Take the entries below and print, exactly, the stretch from the line containing "6. Final approval" through the line containing "## Links for promotion / highlighting", both included.

···

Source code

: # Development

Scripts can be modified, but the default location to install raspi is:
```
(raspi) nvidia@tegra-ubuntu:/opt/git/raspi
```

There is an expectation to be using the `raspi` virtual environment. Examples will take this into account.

···

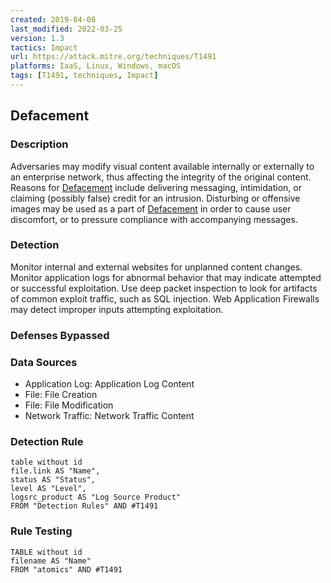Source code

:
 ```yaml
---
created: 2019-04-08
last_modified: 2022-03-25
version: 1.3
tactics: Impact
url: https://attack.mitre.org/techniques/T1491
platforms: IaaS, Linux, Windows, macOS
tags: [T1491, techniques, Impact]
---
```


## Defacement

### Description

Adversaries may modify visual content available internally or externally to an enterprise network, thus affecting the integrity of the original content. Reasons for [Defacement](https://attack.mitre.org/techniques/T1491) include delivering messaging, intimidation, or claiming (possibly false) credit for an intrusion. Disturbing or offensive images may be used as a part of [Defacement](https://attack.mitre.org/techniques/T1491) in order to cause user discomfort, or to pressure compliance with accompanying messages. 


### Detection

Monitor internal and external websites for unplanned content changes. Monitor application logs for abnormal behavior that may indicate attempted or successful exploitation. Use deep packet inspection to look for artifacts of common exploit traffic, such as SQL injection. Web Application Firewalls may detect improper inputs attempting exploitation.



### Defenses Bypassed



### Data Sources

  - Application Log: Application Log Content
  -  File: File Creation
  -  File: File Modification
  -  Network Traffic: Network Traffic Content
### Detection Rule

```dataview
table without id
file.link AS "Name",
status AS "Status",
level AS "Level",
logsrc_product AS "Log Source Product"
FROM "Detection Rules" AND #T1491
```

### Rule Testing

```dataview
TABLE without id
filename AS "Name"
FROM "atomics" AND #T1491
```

···

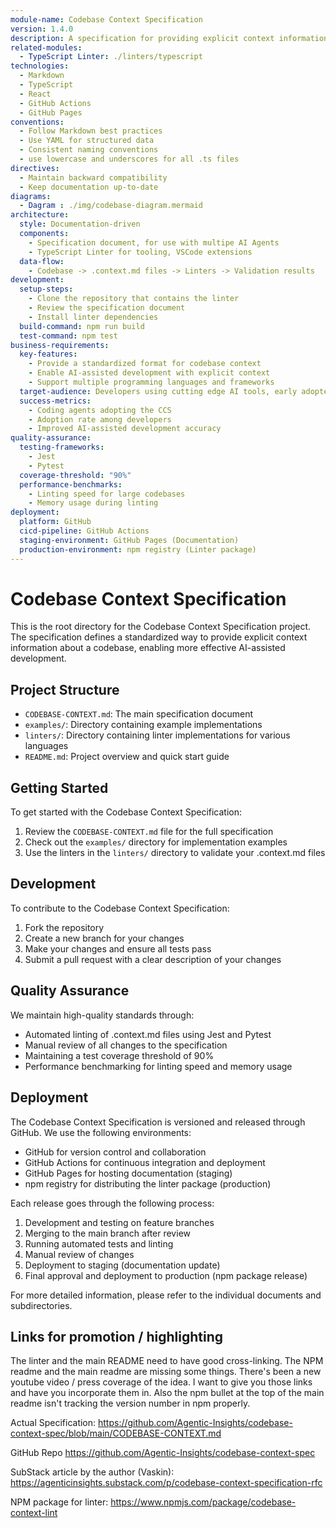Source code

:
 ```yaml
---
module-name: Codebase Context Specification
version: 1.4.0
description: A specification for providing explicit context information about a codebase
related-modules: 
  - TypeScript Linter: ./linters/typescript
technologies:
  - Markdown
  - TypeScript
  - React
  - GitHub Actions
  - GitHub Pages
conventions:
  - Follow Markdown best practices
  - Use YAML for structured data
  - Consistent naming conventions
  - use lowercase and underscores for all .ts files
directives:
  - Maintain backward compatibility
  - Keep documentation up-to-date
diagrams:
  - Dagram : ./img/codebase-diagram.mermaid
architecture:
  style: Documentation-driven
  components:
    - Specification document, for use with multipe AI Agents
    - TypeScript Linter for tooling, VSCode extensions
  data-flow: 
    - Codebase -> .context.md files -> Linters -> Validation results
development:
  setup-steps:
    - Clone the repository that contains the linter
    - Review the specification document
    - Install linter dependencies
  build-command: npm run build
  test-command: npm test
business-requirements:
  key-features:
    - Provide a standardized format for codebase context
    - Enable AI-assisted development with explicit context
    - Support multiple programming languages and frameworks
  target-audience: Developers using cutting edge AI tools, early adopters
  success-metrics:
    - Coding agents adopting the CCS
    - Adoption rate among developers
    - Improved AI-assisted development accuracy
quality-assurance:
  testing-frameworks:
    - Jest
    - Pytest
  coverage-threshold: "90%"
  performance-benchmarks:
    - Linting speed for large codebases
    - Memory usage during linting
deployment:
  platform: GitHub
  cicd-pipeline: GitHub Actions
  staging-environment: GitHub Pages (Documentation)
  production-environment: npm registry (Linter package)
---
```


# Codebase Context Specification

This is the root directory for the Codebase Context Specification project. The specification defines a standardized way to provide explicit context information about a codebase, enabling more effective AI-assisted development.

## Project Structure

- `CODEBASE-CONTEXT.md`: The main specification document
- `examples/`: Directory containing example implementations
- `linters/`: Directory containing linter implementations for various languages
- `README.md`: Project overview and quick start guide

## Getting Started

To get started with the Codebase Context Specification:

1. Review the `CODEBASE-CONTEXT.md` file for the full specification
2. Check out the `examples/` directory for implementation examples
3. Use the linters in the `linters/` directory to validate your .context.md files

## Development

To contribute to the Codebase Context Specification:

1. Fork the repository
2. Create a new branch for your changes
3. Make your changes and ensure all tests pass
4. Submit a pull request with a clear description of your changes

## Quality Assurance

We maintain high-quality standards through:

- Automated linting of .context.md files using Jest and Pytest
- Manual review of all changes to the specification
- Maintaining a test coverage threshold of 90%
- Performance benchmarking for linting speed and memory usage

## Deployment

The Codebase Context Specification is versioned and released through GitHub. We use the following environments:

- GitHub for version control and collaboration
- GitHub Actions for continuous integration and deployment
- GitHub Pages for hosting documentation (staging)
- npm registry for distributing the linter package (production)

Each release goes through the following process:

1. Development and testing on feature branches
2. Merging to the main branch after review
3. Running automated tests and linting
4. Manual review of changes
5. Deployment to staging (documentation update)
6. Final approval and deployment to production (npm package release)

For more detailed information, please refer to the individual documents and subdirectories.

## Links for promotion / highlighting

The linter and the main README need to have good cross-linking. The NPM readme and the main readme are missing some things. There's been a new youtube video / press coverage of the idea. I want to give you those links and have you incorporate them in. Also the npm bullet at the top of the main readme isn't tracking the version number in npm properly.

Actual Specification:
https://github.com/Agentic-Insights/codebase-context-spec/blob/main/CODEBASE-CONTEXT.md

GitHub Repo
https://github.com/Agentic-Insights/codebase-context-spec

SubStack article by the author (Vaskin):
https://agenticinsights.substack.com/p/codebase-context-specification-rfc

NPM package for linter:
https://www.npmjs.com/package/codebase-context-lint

···

■ RESULT:
6. Final approval and deployment to production (npm package release)

For more detailed information, please refer to the individual documents and subdirectories.

## Links for promotion / highlighting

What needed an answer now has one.